2022-12-02

Decentralized Clinical Trial with Integration in Mind (TRPMA)

EffPha’s President and CEO, Dr. Frank Shen was invited by Taiwan Research-based Biopharmaceutical Manufacturers Association (TRPMA) to give a special speech on Dec 2, 2022 with the topic of Decentralized Clinical Trial (DCT) with Integration in Mind, which is a method of conducting clinical trials that Western countries continually investigate in order to address the challenges in clinical trials.

This speech has attracted many TFDA drug reviewers, members of Division of New Drugs in Center for Drug Evaluation (CDE), and the experts who are concerned about the development of new drugs, clinical trials, and the regulations of the development of digital clinical trials to join and discuss.

The COVID-19 pandemic has accelerated global industrial digital transformation, and also significantly impacted clinical application and drug development at the same time. In the post-pandemic era, how to use digital health technologies to perform telehealth and decentralized clinical trials using remote data collection has become a hot global issue.

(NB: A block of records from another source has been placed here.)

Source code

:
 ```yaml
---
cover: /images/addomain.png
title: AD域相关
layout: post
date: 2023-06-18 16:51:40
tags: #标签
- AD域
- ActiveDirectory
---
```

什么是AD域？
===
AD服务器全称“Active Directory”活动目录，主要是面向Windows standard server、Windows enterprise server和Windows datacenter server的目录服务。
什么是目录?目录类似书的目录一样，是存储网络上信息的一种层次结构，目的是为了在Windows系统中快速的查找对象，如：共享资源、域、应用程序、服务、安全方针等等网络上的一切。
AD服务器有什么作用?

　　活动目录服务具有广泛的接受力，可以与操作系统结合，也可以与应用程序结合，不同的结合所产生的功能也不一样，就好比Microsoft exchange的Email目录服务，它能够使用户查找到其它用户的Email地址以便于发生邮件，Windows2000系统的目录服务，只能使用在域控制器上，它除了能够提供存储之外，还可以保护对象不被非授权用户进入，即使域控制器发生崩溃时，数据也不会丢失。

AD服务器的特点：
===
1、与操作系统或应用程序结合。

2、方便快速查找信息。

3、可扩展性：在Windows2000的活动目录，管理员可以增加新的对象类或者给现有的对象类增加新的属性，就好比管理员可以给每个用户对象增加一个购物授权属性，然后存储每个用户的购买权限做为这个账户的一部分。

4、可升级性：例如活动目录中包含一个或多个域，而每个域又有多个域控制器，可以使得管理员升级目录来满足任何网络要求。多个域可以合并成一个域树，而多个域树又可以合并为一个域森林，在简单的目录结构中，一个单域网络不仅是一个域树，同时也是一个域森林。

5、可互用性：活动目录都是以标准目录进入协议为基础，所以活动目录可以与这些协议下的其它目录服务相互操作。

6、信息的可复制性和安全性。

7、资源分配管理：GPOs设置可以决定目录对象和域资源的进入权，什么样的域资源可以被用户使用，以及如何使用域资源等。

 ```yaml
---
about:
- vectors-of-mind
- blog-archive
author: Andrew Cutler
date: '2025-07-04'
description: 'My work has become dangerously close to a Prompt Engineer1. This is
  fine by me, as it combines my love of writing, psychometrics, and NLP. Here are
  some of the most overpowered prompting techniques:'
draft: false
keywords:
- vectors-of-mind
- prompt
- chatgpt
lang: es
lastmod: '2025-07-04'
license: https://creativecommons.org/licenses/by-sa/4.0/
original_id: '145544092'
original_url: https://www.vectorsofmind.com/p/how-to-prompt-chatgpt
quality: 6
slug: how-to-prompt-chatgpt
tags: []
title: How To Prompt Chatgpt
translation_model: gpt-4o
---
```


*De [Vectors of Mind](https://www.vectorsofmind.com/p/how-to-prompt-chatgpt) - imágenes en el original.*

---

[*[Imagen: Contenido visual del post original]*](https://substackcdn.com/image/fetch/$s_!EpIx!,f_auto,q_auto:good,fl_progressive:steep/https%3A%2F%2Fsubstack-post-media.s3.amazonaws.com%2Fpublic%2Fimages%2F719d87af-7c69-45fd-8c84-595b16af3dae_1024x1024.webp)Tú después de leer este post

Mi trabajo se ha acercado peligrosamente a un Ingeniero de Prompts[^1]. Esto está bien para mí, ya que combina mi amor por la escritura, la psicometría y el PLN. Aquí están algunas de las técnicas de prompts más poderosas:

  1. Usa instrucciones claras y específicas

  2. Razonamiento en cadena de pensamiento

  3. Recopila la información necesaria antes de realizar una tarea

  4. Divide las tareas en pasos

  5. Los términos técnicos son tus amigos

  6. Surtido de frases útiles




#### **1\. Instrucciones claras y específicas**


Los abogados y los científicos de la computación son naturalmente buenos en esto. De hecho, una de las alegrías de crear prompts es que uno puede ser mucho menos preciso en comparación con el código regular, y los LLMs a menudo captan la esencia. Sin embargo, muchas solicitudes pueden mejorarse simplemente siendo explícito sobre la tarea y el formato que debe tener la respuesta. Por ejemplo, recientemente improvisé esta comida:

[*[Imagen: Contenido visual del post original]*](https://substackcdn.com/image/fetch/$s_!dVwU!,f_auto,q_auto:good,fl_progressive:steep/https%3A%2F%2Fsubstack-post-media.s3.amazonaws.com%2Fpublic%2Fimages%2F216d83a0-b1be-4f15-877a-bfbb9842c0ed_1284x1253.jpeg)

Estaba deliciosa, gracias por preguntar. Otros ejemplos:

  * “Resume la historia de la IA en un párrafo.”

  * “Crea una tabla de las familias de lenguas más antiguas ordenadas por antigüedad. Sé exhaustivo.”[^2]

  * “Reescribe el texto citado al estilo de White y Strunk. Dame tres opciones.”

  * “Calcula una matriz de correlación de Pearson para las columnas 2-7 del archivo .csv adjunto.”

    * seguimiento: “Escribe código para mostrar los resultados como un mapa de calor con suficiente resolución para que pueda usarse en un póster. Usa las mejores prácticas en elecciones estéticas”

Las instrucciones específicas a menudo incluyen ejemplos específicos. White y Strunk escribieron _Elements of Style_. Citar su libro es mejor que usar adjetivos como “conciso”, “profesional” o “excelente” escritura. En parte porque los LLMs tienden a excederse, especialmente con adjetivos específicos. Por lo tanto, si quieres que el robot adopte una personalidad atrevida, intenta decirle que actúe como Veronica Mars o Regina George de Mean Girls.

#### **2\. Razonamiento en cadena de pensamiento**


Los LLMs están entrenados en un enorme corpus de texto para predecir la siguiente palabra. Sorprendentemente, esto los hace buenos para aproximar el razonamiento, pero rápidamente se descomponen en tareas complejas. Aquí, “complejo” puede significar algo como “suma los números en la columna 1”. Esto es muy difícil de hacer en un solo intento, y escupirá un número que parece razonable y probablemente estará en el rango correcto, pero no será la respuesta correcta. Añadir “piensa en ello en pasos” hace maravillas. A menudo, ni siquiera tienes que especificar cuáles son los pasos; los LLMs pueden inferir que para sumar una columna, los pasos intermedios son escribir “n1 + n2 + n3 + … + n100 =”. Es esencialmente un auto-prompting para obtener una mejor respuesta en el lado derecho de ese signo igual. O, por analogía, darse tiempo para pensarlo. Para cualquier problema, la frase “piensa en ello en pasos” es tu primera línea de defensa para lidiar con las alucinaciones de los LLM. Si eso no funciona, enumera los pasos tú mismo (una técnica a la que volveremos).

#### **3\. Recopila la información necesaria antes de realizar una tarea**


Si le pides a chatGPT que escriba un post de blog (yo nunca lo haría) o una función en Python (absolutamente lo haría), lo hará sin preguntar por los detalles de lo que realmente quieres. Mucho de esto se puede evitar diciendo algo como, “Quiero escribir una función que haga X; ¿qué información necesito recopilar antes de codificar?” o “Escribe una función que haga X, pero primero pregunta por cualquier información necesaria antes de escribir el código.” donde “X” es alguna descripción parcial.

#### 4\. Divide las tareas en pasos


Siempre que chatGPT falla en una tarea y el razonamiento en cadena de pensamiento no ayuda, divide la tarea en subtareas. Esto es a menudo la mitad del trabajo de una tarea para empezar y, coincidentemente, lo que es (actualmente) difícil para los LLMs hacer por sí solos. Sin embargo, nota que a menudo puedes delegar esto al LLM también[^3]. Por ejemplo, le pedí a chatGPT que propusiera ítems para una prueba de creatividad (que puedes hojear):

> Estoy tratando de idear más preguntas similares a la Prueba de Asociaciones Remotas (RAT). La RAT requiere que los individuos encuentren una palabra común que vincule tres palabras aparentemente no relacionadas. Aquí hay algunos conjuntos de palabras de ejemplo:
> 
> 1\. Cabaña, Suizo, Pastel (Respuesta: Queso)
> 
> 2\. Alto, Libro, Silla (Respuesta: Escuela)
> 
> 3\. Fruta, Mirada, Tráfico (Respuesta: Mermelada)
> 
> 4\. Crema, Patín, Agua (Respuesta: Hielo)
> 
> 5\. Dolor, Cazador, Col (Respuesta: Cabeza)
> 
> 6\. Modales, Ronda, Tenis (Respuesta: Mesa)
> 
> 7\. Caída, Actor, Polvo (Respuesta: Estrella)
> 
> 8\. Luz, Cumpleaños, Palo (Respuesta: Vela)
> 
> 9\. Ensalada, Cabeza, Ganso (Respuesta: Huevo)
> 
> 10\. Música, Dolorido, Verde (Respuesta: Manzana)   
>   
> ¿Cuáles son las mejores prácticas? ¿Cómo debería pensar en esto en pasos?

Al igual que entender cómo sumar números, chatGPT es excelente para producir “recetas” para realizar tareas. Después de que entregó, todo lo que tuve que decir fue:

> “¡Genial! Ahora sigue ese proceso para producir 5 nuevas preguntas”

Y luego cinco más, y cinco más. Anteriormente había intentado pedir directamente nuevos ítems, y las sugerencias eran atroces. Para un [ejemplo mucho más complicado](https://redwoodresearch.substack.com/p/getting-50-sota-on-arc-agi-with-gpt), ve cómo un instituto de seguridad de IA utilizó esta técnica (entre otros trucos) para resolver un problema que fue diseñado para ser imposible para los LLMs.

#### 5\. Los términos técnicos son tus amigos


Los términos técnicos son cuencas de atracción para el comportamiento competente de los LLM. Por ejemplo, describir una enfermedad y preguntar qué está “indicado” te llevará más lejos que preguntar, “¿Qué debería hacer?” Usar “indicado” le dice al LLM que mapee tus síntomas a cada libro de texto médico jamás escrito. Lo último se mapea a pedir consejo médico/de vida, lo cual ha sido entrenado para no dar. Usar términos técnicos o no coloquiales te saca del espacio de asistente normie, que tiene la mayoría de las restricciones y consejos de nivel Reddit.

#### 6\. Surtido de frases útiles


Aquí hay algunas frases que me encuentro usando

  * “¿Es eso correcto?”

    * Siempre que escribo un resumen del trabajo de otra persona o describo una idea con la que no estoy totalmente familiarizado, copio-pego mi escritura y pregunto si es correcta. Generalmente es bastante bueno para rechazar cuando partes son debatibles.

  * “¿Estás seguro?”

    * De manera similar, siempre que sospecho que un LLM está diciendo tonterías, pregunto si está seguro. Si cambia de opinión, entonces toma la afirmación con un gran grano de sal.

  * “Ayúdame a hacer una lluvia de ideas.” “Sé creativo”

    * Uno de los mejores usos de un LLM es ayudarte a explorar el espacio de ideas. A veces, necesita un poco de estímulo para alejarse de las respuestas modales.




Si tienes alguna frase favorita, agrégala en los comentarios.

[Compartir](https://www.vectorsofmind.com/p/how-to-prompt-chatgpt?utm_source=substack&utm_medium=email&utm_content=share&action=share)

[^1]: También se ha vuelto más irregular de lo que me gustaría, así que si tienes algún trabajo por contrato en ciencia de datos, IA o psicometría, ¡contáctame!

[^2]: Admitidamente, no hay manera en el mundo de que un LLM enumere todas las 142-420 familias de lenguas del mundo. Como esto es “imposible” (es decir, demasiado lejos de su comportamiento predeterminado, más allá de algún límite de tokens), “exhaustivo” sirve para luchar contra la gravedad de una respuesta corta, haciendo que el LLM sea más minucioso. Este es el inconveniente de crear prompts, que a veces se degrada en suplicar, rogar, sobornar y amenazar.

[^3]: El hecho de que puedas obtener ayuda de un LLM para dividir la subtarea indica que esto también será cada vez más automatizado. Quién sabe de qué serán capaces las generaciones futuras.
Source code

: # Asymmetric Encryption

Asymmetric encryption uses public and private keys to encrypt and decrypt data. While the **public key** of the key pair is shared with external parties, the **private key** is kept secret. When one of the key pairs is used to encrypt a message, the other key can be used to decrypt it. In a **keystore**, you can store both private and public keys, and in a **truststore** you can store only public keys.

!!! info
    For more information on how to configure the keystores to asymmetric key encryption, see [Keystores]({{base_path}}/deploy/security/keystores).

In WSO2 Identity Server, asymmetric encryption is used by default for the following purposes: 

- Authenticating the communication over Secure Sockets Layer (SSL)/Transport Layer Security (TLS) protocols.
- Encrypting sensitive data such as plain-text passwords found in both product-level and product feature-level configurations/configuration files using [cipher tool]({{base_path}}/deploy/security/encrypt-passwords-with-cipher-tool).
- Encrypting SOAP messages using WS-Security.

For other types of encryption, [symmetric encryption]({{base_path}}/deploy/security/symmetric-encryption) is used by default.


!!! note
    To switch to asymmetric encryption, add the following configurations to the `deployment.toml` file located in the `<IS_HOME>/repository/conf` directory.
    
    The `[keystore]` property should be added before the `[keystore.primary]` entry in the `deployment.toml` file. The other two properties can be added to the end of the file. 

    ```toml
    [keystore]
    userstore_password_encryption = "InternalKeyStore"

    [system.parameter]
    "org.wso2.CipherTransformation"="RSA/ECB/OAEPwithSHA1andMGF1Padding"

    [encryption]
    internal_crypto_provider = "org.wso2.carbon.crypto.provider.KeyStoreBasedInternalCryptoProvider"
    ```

The health authorities, including the US FDA and EMA, take the initiative in developing relevant guidance. TFDA and CDA officials also explained the policy at BioTaiwan Committee (BTC) of the Executive Yuan and Joint Conference of Taiwan and Japan on Medical Products Regulation in 2022, and planned to announce relevant draft guidance in 2023.

In order to let the audience know the development of decentralized clinical trials, Dr. Frank Shen illustrated the points of implementation for decentralized clinical trials based on the changes of clinical trial planning and strategy, and shared his experience by observing the development from remote trials to decentralized clinical trials in the US. In addition, Dr. Frank Shen shared the opportunities and challenges for decentralized clinical trials, and emphasized clinical trials require clear and precise objectives and results in this speech. That is, the implementation could be decentralized, but it could not further lead to the errors and bias of study results.